** Opening RECORDS TO USE block **

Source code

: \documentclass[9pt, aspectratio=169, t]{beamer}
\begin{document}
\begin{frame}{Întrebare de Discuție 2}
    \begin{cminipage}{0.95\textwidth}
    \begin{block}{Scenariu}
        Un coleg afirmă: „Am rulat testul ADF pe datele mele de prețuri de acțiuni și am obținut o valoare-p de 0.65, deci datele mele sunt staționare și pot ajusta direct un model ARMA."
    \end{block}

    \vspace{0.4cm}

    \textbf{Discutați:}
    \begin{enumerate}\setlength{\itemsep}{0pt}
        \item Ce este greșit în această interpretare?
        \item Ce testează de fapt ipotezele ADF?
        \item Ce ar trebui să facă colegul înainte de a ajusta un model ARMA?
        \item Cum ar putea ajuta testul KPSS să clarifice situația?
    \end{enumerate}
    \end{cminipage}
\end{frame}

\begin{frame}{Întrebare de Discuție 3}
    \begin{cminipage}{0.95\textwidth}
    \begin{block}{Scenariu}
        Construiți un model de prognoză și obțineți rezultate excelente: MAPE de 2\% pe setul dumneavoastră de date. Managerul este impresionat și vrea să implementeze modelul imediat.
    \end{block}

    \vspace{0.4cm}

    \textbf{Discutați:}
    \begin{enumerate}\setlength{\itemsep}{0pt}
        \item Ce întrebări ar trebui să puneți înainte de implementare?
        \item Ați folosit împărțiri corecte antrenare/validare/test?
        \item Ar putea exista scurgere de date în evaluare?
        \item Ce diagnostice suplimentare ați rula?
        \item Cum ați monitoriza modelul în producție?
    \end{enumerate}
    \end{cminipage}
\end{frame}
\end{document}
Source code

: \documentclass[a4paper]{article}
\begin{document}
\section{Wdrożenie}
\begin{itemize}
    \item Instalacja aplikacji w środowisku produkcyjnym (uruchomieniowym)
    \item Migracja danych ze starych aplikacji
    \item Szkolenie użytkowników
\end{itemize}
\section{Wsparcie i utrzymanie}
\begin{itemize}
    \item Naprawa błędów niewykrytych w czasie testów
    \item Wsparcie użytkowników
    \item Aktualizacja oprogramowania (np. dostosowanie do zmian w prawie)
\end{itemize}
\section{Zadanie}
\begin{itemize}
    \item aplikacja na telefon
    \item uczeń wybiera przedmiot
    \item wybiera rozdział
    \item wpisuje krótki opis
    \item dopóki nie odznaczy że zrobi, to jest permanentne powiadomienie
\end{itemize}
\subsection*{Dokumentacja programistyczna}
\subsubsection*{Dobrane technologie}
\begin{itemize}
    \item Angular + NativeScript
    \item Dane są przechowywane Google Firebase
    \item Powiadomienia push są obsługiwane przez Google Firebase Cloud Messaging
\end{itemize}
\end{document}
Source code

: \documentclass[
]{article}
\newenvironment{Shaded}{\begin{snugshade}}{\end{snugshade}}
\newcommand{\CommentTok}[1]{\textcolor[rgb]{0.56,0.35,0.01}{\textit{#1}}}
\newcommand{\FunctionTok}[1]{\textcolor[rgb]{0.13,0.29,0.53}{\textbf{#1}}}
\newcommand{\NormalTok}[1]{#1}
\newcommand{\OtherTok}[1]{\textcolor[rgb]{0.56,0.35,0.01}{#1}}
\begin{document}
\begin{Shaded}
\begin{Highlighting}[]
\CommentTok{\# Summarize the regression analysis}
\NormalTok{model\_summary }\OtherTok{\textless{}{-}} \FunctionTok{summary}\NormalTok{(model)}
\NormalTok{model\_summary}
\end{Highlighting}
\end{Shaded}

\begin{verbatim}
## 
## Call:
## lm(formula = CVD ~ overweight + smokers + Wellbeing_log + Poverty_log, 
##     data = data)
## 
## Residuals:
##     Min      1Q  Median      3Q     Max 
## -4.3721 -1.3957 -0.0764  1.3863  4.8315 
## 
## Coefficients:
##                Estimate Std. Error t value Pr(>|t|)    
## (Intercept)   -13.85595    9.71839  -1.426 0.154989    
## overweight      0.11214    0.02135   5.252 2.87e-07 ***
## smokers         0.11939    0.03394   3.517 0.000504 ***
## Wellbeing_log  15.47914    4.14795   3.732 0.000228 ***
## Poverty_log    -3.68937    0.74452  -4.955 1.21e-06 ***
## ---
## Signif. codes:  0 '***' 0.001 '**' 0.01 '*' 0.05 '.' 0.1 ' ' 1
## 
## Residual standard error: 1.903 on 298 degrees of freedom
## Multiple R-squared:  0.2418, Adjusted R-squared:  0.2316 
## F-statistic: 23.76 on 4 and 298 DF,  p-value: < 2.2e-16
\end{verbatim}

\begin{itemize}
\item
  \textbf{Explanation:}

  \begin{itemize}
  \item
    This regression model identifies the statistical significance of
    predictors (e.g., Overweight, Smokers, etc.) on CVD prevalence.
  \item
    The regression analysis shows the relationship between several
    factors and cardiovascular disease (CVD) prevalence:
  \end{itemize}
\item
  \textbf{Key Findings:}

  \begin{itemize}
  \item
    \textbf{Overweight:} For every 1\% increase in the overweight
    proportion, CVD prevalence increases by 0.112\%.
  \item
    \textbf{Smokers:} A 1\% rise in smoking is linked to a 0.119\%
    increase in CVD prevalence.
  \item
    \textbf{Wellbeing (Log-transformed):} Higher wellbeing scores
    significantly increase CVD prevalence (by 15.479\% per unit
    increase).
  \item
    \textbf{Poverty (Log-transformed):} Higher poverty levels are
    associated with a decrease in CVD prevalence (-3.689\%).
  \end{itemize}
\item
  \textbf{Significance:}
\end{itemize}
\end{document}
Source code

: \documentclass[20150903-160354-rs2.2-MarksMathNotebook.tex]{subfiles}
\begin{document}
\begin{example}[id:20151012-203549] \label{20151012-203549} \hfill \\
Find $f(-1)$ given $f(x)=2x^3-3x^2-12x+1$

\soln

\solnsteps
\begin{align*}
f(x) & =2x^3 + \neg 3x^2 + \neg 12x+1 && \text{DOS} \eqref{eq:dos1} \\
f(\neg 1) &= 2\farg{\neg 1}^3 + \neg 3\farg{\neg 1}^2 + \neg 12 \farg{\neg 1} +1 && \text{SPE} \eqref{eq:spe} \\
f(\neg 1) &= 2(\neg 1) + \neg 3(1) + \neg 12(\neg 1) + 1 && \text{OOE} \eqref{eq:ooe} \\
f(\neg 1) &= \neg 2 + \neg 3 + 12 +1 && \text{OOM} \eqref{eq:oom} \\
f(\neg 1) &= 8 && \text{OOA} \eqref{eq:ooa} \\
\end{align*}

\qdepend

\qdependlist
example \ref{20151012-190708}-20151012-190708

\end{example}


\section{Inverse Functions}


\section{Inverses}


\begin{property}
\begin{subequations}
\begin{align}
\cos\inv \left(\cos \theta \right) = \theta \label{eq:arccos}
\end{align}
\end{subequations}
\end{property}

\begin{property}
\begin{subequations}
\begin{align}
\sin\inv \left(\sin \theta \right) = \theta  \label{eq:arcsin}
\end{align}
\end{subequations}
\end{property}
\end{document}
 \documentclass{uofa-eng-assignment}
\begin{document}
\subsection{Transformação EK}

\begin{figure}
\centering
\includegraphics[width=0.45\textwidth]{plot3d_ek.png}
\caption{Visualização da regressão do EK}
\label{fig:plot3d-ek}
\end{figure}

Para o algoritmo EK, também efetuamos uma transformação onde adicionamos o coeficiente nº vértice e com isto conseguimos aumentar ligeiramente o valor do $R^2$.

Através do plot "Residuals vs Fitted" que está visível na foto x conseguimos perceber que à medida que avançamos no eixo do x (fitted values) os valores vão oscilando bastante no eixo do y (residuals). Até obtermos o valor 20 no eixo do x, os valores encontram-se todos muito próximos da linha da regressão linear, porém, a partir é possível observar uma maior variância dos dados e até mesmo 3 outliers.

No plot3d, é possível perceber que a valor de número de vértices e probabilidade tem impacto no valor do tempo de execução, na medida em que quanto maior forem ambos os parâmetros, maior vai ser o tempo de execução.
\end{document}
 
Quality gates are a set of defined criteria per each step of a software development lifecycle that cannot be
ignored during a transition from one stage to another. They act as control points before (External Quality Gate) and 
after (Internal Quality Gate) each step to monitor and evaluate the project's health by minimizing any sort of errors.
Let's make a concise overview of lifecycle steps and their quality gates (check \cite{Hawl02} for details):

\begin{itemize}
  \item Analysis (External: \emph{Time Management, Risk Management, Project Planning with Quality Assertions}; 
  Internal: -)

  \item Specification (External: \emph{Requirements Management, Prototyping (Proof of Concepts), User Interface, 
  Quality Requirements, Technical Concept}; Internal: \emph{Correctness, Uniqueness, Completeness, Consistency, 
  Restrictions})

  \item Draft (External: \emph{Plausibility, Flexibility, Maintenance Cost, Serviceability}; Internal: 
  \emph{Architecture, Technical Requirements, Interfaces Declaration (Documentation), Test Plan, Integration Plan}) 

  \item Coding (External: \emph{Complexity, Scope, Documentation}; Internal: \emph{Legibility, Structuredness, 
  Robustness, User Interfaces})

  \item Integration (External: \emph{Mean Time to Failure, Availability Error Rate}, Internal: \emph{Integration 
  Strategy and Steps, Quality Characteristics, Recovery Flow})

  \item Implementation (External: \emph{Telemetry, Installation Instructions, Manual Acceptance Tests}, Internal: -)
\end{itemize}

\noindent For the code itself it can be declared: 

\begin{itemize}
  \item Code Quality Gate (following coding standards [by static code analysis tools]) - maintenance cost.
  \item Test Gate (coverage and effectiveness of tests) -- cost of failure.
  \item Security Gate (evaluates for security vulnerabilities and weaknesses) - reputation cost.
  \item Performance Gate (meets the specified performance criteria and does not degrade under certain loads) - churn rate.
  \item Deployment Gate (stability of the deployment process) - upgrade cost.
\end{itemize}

** Closing RECORDS TO USE block **

» TRY IT: Each line of the entries holding the string "Requirements" should be found and copied.

» RESULT OF THIS EXERCISE:
  \item Specification (External: \emph{Requirements Management, Prototyping (Proof of Concepts), User Interface, 
  Quality Requirements, Technical Concept}; Internal: \emph{Correctness, Uniqueness, Completeness, Consistency, 
  \emph{Architecture, Technical Requirements, Interfaces Declaration (Documentation), Test Plan, Integration Plan}) 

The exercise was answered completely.